### Required work
Return every line of the records that includes the string "множество".

### Task inputs
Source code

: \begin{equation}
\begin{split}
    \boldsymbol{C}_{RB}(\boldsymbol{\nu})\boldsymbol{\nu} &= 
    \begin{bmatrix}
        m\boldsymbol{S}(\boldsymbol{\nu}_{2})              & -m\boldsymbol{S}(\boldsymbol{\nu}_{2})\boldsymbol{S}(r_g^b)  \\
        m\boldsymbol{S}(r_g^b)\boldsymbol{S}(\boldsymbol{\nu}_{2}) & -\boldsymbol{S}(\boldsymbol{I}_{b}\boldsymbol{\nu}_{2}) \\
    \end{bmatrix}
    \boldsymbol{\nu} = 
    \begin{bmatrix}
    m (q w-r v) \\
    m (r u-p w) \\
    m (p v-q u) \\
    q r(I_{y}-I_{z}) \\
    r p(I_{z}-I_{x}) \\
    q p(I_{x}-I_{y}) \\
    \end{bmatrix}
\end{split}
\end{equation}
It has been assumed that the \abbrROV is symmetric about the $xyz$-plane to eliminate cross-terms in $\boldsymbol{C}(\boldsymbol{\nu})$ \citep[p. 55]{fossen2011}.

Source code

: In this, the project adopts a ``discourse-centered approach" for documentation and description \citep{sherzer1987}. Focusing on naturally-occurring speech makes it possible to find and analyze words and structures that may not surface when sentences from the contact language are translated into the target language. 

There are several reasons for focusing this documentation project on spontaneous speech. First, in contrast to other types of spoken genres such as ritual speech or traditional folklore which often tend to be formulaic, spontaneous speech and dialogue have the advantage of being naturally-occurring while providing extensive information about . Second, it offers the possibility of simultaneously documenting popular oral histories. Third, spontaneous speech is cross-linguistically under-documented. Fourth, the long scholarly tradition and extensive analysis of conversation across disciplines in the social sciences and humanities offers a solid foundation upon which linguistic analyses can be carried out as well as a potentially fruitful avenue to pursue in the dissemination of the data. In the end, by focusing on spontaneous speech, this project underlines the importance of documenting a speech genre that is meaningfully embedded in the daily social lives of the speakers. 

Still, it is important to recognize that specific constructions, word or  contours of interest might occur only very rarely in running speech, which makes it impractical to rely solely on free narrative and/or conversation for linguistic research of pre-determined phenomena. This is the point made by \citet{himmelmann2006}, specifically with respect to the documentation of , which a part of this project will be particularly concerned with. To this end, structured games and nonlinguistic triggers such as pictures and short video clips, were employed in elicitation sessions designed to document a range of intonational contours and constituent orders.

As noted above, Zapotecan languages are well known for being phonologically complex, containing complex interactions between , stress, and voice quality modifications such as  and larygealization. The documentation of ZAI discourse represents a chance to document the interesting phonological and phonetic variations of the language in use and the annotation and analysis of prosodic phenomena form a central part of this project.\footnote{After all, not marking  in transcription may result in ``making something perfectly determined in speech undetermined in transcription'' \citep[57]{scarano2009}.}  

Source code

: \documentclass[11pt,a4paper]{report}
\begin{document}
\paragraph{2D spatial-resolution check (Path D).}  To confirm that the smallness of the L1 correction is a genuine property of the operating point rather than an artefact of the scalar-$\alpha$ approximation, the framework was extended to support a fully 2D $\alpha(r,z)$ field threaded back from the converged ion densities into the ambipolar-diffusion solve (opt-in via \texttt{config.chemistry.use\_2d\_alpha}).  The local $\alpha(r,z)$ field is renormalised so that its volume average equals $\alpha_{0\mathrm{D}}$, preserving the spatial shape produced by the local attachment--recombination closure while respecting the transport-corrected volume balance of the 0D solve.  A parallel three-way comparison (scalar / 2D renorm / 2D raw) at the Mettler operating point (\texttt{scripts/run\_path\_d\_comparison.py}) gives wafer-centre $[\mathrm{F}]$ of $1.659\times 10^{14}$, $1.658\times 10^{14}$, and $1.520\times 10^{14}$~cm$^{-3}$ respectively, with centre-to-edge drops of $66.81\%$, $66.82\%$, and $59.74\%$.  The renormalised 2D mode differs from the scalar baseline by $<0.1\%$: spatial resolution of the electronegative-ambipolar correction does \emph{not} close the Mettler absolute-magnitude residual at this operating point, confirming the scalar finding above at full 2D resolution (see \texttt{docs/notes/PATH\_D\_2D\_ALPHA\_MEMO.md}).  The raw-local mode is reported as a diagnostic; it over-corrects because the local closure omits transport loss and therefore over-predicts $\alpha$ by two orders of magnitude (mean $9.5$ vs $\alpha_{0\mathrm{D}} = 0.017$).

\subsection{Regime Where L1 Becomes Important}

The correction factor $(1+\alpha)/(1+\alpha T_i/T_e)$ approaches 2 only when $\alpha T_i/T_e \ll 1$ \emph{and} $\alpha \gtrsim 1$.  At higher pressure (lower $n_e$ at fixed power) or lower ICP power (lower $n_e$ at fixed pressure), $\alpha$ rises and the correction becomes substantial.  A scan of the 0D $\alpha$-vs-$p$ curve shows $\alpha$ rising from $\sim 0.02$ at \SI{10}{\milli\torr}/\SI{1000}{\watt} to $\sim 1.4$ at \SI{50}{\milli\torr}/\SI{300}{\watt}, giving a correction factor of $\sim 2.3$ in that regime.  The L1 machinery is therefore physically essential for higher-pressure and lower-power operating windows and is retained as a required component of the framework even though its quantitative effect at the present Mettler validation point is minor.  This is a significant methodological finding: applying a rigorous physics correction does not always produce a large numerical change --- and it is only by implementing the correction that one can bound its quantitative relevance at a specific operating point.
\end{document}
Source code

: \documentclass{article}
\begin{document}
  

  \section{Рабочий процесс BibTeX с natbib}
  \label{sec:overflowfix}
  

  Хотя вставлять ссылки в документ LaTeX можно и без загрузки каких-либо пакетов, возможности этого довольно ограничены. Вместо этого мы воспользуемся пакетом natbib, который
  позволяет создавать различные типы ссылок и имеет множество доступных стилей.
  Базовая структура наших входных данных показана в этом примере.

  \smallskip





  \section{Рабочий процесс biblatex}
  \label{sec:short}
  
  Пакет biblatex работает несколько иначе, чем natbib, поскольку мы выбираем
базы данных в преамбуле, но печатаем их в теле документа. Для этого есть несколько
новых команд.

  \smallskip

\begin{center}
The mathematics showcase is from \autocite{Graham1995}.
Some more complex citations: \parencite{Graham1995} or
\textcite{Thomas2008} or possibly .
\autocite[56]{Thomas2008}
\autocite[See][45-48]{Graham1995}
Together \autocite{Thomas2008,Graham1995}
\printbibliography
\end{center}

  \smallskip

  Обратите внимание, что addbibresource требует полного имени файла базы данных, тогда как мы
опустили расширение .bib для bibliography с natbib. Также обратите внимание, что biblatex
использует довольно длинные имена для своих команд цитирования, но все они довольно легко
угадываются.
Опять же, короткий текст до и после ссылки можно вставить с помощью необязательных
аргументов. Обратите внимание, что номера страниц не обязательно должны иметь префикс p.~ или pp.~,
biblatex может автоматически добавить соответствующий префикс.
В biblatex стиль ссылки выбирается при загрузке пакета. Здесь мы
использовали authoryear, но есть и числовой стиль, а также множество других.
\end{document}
* * *
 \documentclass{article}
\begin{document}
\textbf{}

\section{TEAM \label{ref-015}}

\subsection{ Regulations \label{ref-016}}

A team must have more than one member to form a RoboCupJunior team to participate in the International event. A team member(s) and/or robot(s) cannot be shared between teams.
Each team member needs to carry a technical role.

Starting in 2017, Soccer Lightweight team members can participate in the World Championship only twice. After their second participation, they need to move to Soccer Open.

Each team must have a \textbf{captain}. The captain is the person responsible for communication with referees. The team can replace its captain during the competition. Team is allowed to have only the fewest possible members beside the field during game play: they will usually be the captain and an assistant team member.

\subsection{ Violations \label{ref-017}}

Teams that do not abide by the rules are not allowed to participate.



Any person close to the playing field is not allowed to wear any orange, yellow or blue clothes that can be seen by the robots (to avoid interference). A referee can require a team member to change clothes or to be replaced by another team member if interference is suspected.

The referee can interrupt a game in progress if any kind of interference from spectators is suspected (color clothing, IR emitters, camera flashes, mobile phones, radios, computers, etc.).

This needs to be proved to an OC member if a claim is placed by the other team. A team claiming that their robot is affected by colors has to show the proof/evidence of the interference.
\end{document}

### Result for this task
  позволяет создавать различные типы ссылок и имеет множество доступных стилей.
использовали authoryear, но есть и числовой стиль, а также множество других.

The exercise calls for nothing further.